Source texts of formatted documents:
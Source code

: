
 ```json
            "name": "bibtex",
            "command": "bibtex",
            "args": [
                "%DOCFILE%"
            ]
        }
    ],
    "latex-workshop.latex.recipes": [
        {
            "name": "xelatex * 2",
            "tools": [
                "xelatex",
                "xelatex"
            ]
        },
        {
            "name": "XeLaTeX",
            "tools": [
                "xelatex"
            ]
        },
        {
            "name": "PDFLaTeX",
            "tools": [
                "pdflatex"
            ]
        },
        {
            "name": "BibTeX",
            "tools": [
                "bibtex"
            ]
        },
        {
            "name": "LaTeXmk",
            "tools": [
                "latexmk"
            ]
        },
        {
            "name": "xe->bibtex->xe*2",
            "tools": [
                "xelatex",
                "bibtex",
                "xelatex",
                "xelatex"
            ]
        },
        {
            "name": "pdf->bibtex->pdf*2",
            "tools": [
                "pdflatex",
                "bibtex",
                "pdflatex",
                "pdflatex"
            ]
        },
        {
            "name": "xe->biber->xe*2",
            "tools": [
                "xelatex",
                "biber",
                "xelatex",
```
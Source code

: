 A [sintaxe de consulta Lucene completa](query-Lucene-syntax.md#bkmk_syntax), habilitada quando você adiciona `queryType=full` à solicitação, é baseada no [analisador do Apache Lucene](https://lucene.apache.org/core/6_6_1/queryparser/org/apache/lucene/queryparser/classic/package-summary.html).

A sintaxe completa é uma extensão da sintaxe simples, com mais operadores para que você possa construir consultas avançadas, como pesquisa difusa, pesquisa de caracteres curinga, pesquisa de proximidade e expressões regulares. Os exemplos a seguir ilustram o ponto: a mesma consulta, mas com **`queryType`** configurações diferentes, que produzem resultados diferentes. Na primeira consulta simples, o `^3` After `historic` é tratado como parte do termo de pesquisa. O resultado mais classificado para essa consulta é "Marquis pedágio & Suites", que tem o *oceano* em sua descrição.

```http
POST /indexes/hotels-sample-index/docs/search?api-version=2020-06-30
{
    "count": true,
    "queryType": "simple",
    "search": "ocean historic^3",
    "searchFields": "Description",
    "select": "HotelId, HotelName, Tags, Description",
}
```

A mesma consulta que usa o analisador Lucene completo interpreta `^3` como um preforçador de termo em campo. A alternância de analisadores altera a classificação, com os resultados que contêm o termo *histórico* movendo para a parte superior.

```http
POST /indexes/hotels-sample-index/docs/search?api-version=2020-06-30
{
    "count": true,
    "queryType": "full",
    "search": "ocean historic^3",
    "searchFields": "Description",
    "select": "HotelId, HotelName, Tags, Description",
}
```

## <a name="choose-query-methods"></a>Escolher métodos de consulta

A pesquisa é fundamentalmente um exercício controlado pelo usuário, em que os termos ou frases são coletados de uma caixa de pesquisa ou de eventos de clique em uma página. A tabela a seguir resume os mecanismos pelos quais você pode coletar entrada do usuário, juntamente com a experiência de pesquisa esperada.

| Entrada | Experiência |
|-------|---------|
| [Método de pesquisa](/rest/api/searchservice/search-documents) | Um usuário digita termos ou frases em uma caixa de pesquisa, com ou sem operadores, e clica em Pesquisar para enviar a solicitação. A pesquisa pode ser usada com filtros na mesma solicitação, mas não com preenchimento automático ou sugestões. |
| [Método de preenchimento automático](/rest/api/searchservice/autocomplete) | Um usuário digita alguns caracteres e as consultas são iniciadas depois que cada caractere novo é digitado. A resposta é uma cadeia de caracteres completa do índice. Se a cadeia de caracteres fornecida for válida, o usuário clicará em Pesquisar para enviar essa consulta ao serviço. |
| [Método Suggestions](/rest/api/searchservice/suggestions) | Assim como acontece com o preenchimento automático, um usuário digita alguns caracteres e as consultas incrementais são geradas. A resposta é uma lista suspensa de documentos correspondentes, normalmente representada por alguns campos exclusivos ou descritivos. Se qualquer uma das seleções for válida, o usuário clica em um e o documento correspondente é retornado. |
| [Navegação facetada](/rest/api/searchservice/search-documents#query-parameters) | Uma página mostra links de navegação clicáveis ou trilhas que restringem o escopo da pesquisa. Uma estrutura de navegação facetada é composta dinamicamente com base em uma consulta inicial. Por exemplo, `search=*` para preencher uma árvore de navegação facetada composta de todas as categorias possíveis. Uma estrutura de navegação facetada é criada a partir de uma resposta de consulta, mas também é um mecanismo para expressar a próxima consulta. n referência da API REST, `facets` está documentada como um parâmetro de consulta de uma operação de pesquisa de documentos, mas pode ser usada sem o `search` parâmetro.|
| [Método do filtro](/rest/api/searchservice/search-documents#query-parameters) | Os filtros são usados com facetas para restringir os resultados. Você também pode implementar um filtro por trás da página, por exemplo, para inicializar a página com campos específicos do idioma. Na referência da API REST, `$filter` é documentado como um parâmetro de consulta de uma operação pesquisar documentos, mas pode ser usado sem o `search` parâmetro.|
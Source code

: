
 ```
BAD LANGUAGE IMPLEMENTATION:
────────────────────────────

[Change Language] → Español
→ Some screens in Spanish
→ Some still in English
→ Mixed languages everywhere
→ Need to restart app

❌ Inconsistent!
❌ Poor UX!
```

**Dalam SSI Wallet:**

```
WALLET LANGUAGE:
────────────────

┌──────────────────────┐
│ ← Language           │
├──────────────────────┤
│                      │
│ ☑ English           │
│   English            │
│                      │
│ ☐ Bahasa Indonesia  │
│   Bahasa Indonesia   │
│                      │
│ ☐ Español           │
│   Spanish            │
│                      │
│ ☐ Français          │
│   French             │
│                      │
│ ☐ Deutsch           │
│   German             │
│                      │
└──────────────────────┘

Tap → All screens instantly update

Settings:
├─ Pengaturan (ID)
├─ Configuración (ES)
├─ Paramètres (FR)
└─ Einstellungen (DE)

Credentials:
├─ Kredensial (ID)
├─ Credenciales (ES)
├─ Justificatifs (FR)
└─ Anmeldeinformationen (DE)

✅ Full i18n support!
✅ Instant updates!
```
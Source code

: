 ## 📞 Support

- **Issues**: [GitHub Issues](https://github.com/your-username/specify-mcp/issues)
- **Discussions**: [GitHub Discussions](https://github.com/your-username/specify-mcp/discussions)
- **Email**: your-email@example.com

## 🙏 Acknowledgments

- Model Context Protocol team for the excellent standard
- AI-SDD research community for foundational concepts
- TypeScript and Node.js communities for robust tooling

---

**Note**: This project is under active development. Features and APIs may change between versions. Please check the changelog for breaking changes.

Task> Now write the data shown above out again, word for word.

Response area>
Source code

:
 ```json
            "name": "bibtex",
            "command": "bibtex",
            "args": [
                "%DOCFILE%"
            ]
        }
    ],
    "latex-workshop.latex.recipes": [
        {
            "name": "xelatex * 2",
            "tools": [
                "xelatex",
                "xelatex"
            ]
        },
        {
            "name": "XeLaTeX",
            "tools": [
                "xelatex"
            ]
        },
        {
            "name": "PDFLaTeX",
            "tools": [
                "pdflatex"
            ]
        },
        {
            "name": "BibTeX",
            "tools": [
                "bibtex"
            ]
        },
        {
            "name": "LaTeXmk",
            "tools": [
                "latexmk"
            ]
        },
        {
            "name": "xe->bibtex->xe*2",
            "tools": [
                "xelatex",
                "bibtex",
                "xelatex",
                "xelatex"
            ]
        },
        {
            "name": "pdf->bibtex->pdf*2",
            "tools": [
                "pdflatex",
                "bibtex",
                "pdflatex",
                "pdflatex"
            ]
        },
        {
            "name": "xe->biber->xe*2",
            "tools": [
                "xelatex",
                "biber",
                "xelatex",
```
Source code

: A [sintaxe de consulta Lucene completa](query-Lucene-syntax.md#bkmk_syntax), habilitada quando você adiciona `queryType=full` à solicitação, é baseada no [analisador do Apache Lucene](https://lucene.apache.org/core/6_6_1/queryparser/org/apache/lucene/queryparser/classic/package-summary.html).

A sintaxe completa é uma extensão da sintaxe simples, com mais operadores para que você possa construir consultas avançadas, como pesquisa difusa, pesquisa de caracteres curinga, pesquisa de proximidade e expressões regulares. Os exemplos a seguir ilustram o ponto: a mesma consulta, mas com **`queryType`** configurações diferentes, que produzem resultados diferentes. Na primeira consulta simples, o `^3` After `historic` é tratado como parte do termo de pesquisa. O resultado mais classificado para essa consulta é "Marquis pedágio & Suites", que tem o *oceano* em sua descrição.

```http
POST /indexes/hotels-sample-index/docs/search?api-version=2020-06-30
{
    "count": true,
    "queryType": "simple",
    "search": "ocean historic^3",
    "searchFields": "Description",
    "select": "HotelId, HotelName, Tags, Description",
}
```

A mesma consulta que usa o analisador Lucene completo interpreta `^3` como um preforçador de termo em campo. A alternância de analisadores altera a classificação, com os resultados que contêm o termo *histórico* movendo para a parte superior.

```http
POST /indexes/hotels-sample-index/docs/search?api-version=2020-06-30
{
    "count": true,
    "queryType": "full",
    "search": "ocean historic^3",
    "searchFields": "Description",
    "select": "HotelId, HotelName, Tags, Description",
}
```

## <a name="choose-query-methods"></a>Escolher métodos de consulta

A pesquisa é fundamentalmente um exercício controlado pelo usuário, em que os termos ou frases são coletados de uma caixa de pesquisa ou de eventos de clique em uma página. A tabela a seguir resume os mecanismos pelos quais você pode coletar entrada do usuário, juntamente com a experiência de pesquisa esperada.

| Entrada | Experiência |
|-------|---------|
| [Método de pesquisa](/rest/api/searchservice/search-documents) | Um usuário digita termos ou frases em uma caixa de pesquisa, com ou sem operadores, e clica em Pesquisar para enviar a solicitação. A pesquisa pode ser usada com filtros na mesma solicitação, mas não com preenchimento automático ou sugestões. |
| [Método de preenchimento automático](/rest/api/searchservice/autocomplete) | Um usuário digita alguns caracteres e as consultas são iniciadas depois que cada caractere novo é digitado. A resposta é uma cadeia de caracteres completa do índice. Se a cadeia de caracteres fornecida for válida, o usuário clicará em Pesquisar para enviar essa consulta ao serviço. |
| [Método Suggestions](/rest/api/searchservice/suggestions) | Assim como acontece com o preenchimento automático, um usuário digita alguns caracteres e as consultas incrementais são geradas. A resposta é uma lista suspensa de documentos correspondentes, normalmente representada por alguns campos exclusivos ou descritivos. Se qualquer uma das seleções for válida, o usuário clica em um e o documento correspondente é retornado. |
| [Navegação facetada](/rest/api/searchservice/search-documents#query-parameters) | Uma página mostra links de navegação clicáveis ou trilhas que restringem o escopo da pesquisa. Uma estrutura de navegação facetada é composta dinamicamente com base em uma consulta inicial. Por exemplo, `search=*` para preencher uma árvore de navegação facetada composta de todas as categorias possíveis. Uma estrutura de navegação facetada é criada a partir de uma resposta de consulta, mas também é um mecanismo para expressar a próxima consulta. n referência da API REST, `facets` está documentada como um parâmetro de consulta de uma operação de pesquisa de documentos, mas pode ser usada sem o `search` parâmetro.|
| [Método do filtro](/rest/api/searchservice/search-documents#query-parameters) | Os filtros são usados com facetas para restringir os resultados. Você também pode implementar um filtro por trás da página, por exemplo, para inicializar a página com campos específicos do idioma. Na referência da API REST, `$filter` é documentado como um parâmetro de consulta de uma operação pesquisar documentos, mas pode ser usado sem o `search` parâmetro.|
Source code

:
 ```
BAD LANGUAGE IMPLEMENTATION:
────────────────────────────

[Change Language] → Español
→ Some screens in Spanish
→ Some still in English
→ Mixed languages everywhere
→ Need to restart app

❌ Inconsistent!
❌ Poor UX!
```

**Dalam SSI Wallet:**

```
WALLET LANGUAGE:
────────────────

┌──────────────────────┐
│ ← Language           │
├──────────────────────┤
│                      │
│ ☑ English           │
│   English            │
│                      │
│ ☐ Bahasa Indonesia  │
│   Bahasa Indonesia   │
│                      │
│ ☐ Español           │
│   Spanish            │
│                      │
│ ☐ Français          │
│   French             │
│                      │
│ ☐ Deutsch           │
│   German             │
│                      │
└──────────────────────┘

Tap → All screens instantly update

Settings:
├─ Pengaturan (ID)
├─ Configuración (ES)
├─ Paramètres (FR)
└─ Einstellungen (DE)

Credentials:
├─ Kredensial (ID)
├─ Credenciales (ES)
├─ Justificatifs (FR)
└─ Anmeldeinformationen (DE)

✅ Full i18n support!
✅ Instant updates!
```
Source code

: ## 📞 Support

- **Issues**: [GitHub Issues](https://github.com/your-username/specify-mcp/issues)
- **Discussions**: [GitHub Discussions](https://github.com/your-username/specify-mcp/discussions)
- **Email**: your-email@example.com

## 🙏 Acknowledgments

- Model Context Protocol team for the excellent standard
- AI-SDD research community for foundational concepts
- TypeScript and Node.js communities for robust tooling

---

**Note**: This project is under active development. Features and APIs may change between versions. Please check the changelog for breaking changes.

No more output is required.